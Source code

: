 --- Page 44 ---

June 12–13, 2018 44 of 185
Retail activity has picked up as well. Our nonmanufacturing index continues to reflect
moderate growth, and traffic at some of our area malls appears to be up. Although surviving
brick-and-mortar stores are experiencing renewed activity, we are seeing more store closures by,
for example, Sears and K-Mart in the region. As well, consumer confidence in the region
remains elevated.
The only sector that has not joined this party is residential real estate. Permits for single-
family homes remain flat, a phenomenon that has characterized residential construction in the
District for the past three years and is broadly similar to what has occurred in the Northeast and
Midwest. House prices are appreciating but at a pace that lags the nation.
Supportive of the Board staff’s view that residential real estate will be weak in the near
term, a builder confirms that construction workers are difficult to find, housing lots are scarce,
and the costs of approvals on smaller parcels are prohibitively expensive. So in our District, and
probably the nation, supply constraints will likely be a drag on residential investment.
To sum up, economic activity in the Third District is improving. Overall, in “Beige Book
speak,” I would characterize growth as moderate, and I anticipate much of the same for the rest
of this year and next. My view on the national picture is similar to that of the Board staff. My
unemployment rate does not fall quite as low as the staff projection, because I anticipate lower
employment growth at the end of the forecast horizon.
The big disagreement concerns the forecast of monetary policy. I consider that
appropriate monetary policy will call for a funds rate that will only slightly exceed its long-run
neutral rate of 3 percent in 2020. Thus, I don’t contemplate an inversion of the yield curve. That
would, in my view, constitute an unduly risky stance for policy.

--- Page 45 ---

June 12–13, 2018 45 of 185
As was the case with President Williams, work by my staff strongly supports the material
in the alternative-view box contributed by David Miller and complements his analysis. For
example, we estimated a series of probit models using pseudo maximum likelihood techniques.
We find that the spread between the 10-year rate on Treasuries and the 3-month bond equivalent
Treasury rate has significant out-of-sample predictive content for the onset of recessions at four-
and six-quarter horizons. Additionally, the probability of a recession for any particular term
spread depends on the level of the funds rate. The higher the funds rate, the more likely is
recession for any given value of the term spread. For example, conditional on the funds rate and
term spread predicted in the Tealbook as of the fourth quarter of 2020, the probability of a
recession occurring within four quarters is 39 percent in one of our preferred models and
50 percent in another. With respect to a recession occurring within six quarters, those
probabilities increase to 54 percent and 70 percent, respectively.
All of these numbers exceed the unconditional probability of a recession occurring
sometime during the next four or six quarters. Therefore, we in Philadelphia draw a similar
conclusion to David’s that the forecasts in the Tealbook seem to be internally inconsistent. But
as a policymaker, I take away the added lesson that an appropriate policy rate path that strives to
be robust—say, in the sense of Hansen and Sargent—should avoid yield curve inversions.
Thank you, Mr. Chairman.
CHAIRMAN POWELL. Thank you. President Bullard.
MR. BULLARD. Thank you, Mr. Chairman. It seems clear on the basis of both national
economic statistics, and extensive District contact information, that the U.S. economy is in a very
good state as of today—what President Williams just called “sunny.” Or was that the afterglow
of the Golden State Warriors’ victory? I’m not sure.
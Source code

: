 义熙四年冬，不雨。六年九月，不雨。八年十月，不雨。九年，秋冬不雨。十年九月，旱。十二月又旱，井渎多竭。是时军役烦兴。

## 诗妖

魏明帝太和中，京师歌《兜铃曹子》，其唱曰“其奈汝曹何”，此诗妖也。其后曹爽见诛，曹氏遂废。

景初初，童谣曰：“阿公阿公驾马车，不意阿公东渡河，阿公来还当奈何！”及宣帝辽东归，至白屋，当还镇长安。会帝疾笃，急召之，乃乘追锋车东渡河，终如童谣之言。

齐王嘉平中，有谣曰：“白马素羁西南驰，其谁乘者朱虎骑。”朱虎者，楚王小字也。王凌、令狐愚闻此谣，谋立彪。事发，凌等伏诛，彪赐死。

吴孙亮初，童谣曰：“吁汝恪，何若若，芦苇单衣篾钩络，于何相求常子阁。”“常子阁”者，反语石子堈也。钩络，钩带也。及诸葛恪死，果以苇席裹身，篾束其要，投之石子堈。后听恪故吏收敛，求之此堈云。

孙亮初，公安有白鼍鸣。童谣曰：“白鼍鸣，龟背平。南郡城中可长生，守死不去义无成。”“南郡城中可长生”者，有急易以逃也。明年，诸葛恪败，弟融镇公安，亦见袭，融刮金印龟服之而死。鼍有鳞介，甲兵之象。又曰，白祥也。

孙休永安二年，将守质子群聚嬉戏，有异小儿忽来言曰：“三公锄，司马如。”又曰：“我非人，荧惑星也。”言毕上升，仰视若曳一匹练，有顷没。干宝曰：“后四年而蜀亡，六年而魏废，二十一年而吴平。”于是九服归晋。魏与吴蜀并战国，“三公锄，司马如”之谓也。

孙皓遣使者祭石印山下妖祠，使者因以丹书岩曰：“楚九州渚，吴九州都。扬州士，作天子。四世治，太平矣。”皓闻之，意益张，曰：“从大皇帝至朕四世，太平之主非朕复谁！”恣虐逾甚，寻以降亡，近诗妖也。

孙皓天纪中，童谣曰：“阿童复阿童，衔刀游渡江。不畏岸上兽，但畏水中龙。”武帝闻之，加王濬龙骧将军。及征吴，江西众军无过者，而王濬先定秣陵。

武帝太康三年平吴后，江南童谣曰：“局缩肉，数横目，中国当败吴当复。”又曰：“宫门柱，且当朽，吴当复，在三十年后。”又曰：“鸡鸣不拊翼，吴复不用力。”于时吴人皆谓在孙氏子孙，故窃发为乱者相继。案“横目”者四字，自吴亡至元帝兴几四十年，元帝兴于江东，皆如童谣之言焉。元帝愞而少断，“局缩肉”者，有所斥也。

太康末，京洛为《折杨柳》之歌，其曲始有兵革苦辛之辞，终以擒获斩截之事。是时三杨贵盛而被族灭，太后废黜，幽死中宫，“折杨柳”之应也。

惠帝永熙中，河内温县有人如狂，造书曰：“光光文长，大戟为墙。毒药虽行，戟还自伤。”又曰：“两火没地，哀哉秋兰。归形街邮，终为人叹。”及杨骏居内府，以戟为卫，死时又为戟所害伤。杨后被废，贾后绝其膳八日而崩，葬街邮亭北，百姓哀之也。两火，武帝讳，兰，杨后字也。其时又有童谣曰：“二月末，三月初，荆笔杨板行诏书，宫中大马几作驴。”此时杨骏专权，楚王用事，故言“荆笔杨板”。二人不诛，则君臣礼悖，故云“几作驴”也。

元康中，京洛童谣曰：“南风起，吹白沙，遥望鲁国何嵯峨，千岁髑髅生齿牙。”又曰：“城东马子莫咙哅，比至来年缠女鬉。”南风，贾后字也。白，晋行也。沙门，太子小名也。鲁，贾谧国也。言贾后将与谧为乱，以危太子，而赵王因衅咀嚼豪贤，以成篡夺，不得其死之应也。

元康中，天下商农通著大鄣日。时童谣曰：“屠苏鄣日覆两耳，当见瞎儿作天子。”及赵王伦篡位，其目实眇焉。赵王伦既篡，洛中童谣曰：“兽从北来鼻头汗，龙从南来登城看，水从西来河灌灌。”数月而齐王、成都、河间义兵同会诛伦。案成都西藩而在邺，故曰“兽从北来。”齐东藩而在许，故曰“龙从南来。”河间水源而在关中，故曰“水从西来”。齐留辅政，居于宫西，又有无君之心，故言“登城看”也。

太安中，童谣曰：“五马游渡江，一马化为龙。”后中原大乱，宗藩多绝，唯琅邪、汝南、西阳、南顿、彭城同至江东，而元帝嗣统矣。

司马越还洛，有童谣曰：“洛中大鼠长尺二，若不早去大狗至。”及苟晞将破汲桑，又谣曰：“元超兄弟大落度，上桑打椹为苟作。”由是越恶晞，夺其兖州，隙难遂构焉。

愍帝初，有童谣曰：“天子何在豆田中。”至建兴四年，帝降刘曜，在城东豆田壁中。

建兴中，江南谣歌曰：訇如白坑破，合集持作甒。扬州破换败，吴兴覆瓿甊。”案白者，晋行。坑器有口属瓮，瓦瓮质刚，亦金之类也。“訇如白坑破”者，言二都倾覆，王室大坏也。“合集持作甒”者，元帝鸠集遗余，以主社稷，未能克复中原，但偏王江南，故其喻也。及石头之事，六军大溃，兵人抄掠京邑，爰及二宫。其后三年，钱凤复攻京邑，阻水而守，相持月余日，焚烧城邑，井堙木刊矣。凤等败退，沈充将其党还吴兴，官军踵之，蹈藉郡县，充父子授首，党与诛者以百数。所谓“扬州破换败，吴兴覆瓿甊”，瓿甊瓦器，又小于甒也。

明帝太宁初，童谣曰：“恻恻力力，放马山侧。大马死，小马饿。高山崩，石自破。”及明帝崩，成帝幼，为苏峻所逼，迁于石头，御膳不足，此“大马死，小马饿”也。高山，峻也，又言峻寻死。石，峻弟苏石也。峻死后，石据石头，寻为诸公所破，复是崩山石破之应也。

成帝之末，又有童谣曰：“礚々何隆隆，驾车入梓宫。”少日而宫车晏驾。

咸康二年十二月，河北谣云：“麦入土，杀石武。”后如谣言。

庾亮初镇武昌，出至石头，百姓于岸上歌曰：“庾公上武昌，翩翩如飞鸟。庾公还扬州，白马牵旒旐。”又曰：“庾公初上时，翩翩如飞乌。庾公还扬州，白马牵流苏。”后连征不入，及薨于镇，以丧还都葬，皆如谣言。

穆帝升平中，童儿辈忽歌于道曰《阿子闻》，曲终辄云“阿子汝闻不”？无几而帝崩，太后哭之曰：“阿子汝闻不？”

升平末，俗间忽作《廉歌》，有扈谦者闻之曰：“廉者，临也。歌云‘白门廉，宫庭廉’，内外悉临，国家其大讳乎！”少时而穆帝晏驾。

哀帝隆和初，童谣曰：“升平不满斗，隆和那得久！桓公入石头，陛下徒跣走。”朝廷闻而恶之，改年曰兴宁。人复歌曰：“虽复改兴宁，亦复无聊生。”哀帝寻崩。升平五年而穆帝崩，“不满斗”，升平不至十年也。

__Work to complete__: Give the number of lines in the records where the word "policy" occurs, and add nothing.

__Reply to the task__: 4